Easter is anything but a holiday

It’s about this time of year that we are all asking the same question: why is the library coffee bar open such short hours on weekends? Really, they’d make an incredible profit at 11pm on the Saturday night of Week 9, when everyone is panicking about the deadlines they should really have been panicking about two weeks ago at least. Caffeine is the buzzword (no pun intended) at this time of year as energy drinks, coffee and Pro Plus become the only things you want to consume. This will only get worse after the Easter break, until by the time exams are over you’ll all be sitting around doing your best Charlie Sheen impressions, only this time involuntarily, and your children will cry over your exploded body.

It really doesn’t matter what year you are in: freshers will be worried about not screwing up their first year at uni; second-years will struggle with the fact that all the interesting stuff has suddenly fallen away from their degrees; and third- and fourth-years will be terrified about meeting the grades for the job or post-graduate degree they may or may not have lined up.

Basically this time of year sucks. Just as the sun begins to shine, you’re forced to be confined in a library where they insist on keeping the radiators on all year round. You see the ice cream van driving tantalisingly past the window many floors below, singing out its soft sirensong, a twee version of Greensleeves or some such tune that will be stuck in your head all day as you grapple with words and/or numbers for hours upon hours. It’s easy to feel disheartened.

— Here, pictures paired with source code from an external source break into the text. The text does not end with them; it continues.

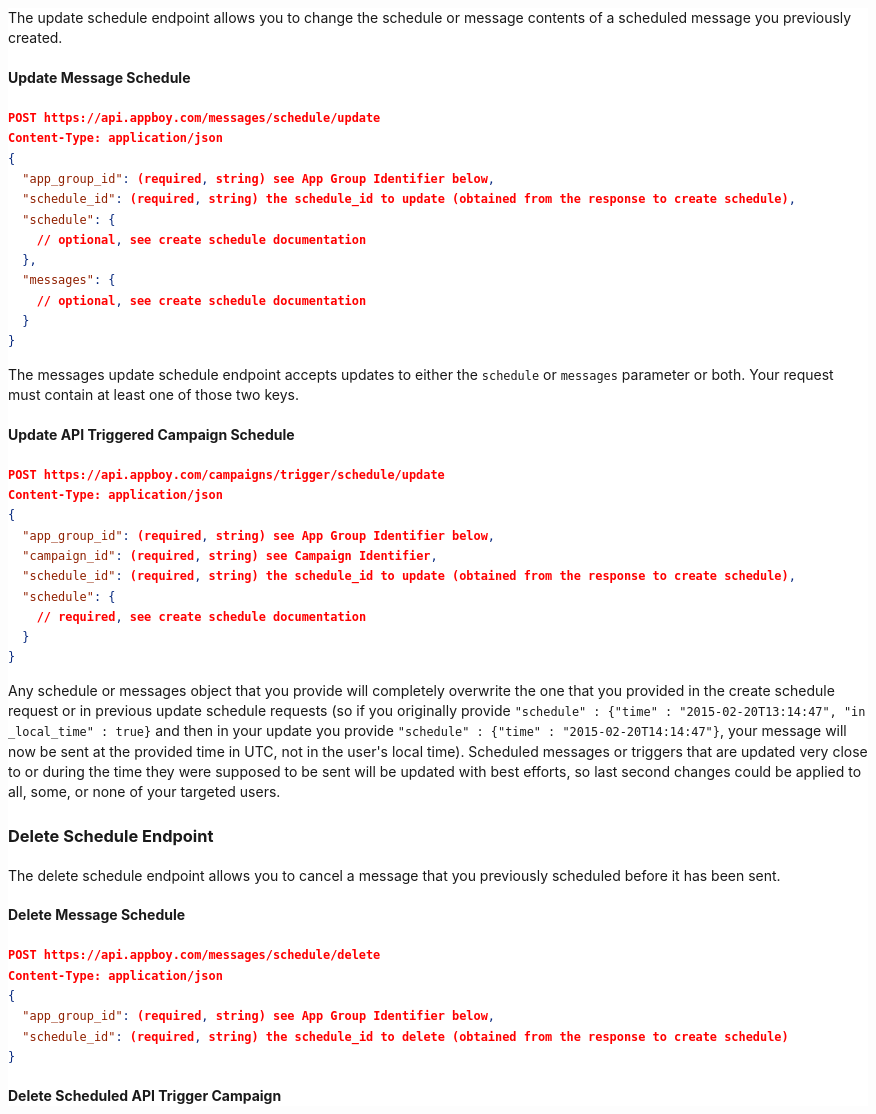 
The update schedule endpoint allows you to change the schedule or message contents of a scheduled message you previously created.

#### Update Message Schedule

```json
POST https://api.appboy.com/messages/schedule/update
Content-Type: application/json
{
  "app_group_id": (required, string) see App Group Identifier below,
  "schedule_id": (required, string) the schedule_id to update (obtained from the response to create schedule),
  "schedule": {
    // optional, see create schedule documentation
  },
  "messages": {
    // optional, see create schedule documentation
  }
}
```

The messages update schedule endpoint accepts updates to either the `schedule` or `messages` parameter or both. Your request must contain at least one of those two keys.

#### Update API Triggered Campaign Schedule

```json
POST https://api.appboy.com/campaigns/trigger/schedule/update
Content-Type: application/json
{
  "app_group_id": (required, string) see App Group Identifier below,
  "campaign_id": (required, string) see Campaign Identifier,
  "schedule_id": (required, string) the schedule_id to update (obtained from the response to create schedule),
  "schedule": {
    // required, see create schedule documentation
  }
}
```

Any schedule or messages object that you provide will completely overwrite the one that you provided in the create schedule request or in previous update schedule requests (so if you originally provide `"schedule" : {"time" : "2015-02-20T13:14:47", "in_local_time" : true}` and then in your update you provide `"schedule" : {"time" : "2015-02-20T14:14:47"}`, your message will now be sent at the provided time in UTC, not in the user's local time). Scheduled messages or triggers that are updated very close to or during the time they were supposed to be sent will be updated with best efforts, so last second changes could be applied to all, some, or none of your targeted users.

###  Delete Schedule Endpoint

The delete schedule endpoint allows you to cancel a message that you previously scheduled before it has been sent.

#### Delete Message Schedule

```json
POST https://api.appboy.com/messages/schedule/delete
Content-Type: application/json
{
  "app_group_id": (required, string) see App Group Identifier below,
  "schedule_id": (required, string) the schedule_id to delete (obtained from the response to create schedule)
}
```

#### Delete Scheduled API Trigger Campaign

This is the point where we should say, “Don’t be disheartened! Chin up! You’re doing great!” But to be fair, you might be doing terribly. Some of us at the _Boar_ are in the same boat – primarily because we spend eight hours out of every ten in the office rather than meeting our own deadlines.

So the positivity must come from within the disheartenment rather than by banishing it. Rest assured knowing that it’s part and parcel of the university experience and you’ll leave here richer because of it. Not richer in money, of course, but in your head or something. The ability to deal with stressful situations and come out with your head high is something that will be invaluable in the workplace, and means that Rudyard Kipling might write a poem about you from beyond the grave. And imagine, if you can do that here, how easy it will be with a normal person’s sleeping patterns!

The real trap is not depression but procrastination. Even if you resist Facebook and other social networks, the desire to polish your desk or wash your sheets again will seem ever more tempting. On which note, why are you reading this? Go do that essay. Now.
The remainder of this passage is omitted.